The headline may seem strange to some, but that is exactly what Fredric U. Dicker proposed in the NY Post on April 6, 2015. Richard Hanna, currently the incumbent of the NY 22nd Congressional District of NY, was one of 4 Republicans that Dicker suggests might oppose Sen. Charles Schumer in 2016. The choice begs review.
Rep. Richard Hanna originally was elected to the NY-24 in 2010, and due to redistricting came to preside over the newly formed NY-22 in 2012. In 2014, Rep. Hanna won re-election to his third term after a slim win versus challenger Assemblywoman Claudia Tenney. Rep. Hanna is know predominantly for his large personal wealth, and opposition to Republican issues.
The strongest statement that was made for Hanna to run for the Senate in the NY Post article was that Hanna fears another primary challenge. The other positives, for an election in NY, are that Hanna is pro-choice on abortion and pro-gay marriage. In the ultra-blue of New York City, these positions add to the appeal of Rep. Hanna while in the strongly Republican NY-22 these positions detract from Hanna. The Aurburnpub.com added a bit more about what would make Rep. Hanna a good choice for Senate – he has the cash, personally, to take on Sen. Schumer.
What is interesting, about the NY Post article, is that Dicker only commits 28 words to directly support Rep. Hanna as a candidate. Even that was comprised primarily of a quote from an unnamed source,
“Hanna, 64, who is known to fear another challenge from Tenney, “could go out on a high note if he takes on Schumer,’’ said a prominent GOP strategist.”
Fear is rarely a positive motivation for anything. Fear of defending the voting record of an elected politician is not only worse, it implies a weakness that one would assume would prevent a win in any elected office. Likewise, being a cash-cow is hardly an enticing resume point in any endeavor except politics. If these are the high points, a run for Senate seems foolhardy. In fact that does not seem reason enough to run for a city council seat, let alone re-election to Congress.
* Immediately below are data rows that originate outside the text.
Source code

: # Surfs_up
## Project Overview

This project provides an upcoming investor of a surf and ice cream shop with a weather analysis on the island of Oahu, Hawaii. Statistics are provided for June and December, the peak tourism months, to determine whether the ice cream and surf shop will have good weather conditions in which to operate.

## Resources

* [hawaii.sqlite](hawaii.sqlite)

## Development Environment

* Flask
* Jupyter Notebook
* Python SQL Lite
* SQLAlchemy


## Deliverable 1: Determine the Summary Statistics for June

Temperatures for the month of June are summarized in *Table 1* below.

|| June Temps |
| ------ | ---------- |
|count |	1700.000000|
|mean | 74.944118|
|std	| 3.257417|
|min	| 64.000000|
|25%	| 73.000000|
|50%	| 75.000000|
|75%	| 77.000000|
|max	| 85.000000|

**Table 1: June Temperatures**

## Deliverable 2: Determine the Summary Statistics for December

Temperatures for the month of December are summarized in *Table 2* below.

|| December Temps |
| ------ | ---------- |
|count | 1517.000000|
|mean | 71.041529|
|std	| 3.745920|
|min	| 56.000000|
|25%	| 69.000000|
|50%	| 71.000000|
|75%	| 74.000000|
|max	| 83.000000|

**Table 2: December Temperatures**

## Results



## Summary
Rep. Richard Hanna’s record is that of a flip-flop politician. He has supported abortion each time it has come up for a vote in the House of Representatives – in opposition of the Republican party line, the stated position of constituents of the NY-22 according to Rep. Hanna, and the publicly stated position of Rep. Hanna himself. Rep. Hanna has supported President Obama’s 2012 Executive Order on Immigration, while objecting to the 2014 Executive Order on Immigration (which essentially expands the reach of the 2012 Order). Rep. Hanna has claimed to be a fiscal conservative, and yet has voted for unlimited debt ceiling increases.
In addition Rep. Hanna has few achievements to tout. In the 3 terms he has been in Congress thus far he has been able to name a post office, pass two Bills for baseball coins, passed a technical regulation on bonds, and nothing else. He has failed to pass any other Bill that he has submitted, and of those Bills almost all have failed to garner more than a handful of Representatives in support.
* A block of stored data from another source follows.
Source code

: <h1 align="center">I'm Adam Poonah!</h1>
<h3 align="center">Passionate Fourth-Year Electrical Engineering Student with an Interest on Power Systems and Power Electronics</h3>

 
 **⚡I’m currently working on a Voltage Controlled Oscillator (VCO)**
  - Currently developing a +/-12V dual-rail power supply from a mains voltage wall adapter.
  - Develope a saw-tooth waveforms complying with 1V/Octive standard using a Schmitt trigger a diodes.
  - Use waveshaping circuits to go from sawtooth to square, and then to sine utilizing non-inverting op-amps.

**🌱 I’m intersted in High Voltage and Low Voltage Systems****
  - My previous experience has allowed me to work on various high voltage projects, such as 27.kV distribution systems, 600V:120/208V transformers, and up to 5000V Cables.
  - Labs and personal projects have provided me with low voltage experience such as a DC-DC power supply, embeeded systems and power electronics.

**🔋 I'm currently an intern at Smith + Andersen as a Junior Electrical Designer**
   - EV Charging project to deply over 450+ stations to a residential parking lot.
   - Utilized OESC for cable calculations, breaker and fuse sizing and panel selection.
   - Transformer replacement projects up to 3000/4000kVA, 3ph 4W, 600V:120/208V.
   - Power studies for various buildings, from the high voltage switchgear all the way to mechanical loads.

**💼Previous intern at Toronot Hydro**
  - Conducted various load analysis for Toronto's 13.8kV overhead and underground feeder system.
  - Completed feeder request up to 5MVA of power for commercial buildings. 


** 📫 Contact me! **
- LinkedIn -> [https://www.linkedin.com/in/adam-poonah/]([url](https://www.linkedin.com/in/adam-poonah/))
Given that track record it is obvious why Rep. Hanna narrowly won re-election in 2014. It is also clear why the GOP strategist quoted by Dicker implies the exit of Richard Hanna from elected office. Still, other than being able to spam television ads and flyers (which was the strategy employed in the 2014 primary race), even NY Democrats have little to grasp in Richard Hanna as a candidate for Senate.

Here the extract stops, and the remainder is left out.